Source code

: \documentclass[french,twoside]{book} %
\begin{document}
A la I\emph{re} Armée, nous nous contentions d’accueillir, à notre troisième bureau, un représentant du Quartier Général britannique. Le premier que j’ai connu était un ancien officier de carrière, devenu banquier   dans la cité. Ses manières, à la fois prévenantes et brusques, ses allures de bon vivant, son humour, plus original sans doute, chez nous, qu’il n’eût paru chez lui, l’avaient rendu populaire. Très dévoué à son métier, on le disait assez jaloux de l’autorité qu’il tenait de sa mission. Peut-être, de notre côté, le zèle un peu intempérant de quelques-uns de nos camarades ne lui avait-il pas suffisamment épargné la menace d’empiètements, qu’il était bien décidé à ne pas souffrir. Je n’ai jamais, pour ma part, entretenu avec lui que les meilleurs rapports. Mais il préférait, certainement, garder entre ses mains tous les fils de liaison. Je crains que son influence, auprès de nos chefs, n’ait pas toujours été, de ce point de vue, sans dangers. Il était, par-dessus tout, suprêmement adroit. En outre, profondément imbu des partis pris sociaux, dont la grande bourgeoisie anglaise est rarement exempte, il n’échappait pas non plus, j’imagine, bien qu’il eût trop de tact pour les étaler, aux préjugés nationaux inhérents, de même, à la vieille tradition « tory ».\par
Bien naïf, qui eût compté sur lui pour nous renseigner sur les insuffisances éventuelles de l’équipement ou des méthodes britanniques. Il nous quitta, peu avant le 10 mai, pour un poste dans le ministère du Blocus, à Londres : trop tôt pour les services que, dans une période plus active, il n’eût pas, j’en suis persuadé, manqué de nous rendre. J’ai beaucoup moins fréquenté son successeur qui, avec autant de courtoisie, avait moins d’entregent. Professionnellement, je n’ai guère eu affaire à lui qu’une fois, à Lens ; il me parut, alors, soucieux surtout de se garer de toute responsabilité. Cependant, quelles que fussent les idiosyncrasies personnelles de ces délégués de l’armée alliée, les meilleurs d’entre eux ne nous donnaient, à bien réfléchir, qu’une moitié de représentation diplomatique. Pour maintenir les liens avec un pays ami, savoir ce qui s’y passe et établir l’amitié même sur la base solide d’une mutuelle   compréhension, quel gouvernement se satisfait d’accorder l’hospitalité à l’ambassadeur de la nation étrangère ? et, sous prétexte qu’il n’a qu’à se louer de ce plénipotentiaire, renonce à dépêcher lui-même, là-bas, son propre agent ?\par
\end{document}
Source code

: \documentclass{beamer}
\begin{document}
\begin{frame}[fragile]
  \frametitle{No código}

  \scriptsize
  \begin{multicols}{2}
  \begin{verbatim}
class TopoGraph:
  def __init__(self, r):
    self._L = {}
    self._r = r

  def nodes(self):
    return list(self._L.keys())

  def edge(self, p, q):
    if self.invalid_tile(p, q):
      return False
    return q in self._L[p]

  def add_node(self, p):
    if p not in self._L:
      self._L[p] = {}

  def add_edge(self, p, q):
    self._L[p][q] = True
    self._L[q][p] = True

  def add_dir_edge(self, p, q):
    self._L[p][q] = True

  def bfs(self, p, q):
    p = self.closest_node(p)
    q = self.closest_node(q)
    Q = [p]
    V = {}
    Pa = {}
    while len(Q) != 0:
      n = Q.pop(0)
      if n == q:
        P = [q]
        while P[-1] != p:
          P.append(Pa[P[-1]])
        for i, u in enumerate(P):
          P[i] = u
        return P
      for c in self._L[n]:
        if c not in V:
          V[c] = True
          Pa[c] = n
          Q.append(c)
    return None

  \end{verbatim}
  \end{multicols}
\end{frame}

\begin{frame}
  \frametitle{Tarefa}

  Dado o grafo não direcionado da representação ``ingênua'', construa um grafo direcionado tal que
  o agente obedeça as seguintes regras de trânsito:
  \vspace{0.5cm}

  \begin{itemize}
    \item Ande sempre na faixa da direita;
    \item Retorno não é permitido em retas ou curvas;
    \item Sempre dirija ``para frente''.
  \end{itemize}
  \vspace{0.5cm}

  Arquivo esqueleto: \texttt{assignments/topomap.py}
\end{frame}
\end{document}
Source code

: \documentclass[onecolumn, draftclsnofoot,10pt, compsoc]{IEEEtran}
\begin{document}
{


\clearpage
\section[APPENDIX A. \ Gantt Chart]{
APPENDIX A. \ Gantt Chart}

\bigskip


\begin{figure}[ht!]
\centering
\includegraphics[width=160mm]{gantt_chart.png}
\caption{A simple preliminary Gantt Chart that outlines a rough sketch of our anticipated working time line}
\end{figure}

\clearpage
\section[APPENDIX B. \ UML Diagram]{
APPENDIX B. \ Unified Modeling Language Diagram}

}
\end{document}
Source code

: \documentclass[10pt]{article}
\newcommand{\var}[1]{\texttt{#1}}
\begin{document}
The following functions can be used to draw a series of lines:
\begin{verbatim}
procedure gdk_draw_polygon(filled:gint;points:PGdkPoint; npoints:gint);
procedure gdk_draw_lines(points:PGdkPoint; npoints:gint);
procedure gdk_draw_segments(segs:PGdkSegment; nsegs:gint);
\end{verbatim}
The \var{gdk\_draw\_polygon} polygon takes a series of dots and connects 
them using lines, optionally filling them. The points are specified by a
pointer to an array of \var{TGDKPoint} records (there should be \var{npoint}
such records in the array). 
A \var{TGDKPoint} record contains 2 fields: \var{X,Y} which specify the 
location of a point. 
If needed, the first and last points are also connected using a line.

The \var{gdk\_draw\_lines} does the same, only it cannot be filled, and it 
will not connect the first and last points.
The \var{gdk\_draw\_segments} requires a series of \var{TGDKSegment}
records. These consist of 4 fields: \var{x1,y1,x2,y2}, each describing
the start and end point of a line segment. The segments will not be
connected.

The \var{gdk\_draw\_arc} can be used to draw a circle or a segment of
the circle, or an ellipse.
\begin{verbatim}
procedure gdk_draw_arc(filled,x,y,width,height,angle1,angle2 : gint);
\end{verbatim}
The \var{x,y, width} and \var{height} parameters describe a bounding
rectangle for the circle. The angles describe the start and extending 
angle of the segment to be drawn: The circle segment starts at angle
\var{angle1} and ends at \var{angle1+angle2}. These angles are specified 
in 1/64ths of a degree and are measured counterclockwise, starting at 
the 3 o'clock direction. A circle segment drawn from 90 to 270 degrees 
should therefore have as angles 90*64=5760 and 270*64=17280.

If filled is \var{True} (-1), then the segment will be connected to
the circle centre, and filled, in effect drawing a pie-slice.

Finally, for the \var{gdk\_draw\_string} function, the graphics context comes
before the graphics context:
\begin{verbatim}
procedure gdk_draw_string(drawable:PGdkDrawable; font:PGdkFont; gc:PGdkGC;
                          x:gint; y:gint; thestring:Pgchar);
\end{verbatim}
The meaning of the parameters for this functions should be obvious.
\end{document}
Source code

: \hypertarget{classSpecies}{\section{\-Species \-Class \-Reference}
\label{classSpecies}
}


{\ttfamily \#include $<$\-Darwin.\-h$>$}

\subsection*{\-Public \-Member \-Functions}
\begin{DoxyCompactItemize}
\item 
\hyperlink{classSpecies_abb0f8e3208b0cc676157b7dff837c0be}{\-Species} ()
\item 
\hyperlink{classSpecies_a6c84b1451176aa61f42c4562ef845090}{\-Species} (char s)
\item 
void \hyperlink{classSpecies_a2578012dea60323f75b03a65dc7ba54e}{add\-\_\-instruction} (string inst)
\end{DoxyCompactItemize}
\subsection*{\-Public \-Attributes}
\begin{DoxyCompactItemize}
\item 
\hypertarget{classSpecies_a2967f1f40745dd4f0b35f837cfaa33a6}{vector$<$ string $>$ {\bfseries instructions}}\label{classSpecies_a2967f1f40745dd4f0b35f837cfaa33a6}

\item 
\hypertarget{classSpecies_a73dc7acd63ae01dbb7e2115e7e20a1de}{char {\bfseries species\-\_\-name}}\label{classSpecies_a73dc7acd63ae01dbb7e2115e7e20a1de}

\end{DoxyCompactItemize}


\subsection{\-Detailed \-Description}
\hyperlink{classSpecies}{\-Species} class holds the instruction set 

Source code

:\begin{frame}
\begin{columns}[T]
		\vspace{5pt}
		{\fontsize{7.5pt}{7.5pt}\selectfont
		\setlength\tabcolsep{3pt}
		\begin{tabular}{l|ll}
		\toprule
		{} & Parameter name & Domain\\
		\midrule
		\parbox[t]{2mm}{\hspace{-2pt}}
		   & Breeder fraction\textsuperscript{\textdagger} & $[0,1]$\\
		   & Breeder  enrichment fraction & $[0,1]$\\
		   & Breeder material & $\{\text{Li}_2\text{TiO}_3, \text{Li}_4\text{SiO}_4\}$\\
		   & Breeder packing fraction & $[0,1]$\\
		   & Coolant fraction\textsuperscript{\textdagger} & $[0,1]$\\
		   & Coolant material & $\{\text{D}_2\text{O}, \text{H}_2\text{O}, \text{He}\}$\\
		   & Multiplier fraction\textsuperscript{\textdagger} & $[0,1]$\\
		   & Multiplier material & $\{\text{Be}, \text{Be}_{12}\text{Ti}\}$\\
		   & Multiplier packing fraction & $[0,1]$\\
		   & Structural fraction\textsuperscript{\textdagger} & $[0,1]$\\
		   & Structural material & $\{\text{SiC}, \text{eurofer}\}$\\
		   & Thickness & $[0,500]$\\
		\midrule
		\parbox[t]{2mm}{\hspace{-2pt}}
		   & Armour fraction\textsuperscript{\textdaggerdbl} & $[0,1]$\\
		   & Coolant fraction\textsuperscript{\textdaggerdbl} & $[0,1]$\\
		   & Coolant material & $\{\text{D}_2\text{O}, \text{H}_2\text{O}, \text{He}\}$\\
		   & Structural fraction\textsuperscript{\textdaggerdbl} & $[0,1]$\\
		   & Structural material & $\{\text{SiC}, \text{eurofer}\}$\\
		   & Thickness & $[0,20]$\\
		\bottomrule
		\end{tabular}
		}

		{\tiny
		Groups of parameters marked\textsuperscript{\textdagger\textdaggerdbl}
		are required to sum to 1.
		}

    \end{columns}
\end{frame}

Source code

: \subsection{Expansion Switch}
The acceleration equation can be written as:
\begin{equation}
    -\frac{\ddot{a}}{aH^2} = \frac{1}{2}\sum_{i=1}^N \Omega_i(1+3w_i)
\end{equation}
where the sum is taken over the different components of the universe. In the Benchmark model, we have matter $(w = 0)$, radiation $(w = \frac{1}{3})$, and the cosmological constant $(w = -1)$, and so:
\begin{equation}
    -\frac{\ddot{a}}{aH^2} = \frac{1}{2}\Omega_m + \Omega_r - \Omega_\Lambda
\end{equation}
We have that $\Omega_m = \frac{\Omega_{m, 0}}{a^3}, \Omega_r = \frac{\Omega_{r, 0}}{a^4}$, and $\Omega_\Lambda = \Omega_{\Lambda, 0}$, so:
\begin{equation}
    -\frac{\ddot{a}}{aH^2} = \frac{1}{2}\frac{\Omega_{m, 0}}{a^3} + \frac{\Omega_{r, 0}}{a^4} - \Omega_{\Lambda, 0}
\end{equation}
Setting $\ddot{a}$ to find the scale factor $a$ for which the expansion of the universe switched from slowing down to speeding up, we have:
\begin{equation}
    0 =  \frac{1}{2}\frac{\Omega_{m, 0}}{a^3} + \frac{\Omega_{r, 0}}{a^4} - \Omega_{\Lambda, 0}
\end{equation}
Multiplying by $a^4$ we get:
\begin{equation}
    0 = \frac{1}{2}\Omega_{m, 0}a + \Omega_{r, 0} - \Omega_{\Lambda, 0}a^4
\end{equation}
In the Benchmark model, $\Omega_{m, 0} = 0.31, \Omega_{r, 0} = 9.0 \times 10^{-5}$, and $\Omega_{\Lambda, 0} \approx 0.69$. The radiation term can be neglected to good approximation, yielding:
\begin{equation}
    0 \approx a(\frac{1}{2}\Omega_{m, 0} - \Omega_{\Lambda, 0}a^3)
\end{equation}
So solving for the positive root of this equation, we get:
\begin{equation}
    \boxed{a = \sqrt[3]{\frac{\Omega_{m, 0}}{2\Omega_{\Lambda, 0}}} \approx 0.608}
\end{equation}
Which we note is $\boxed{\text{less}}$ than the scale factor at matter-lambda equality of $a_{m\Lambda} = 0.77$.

_ _ _ _ _ _ _

» **Description of the task**:
In the data above, find each line that uses the string "records". Copy it.

» **Completed exercise**:
pointer to an array of \var{TGDKPoint} records (there should be \var{npoint}
such records in the array). 
records. These consist of 4 fields: \var{x1,y1,x2,y2}, each describing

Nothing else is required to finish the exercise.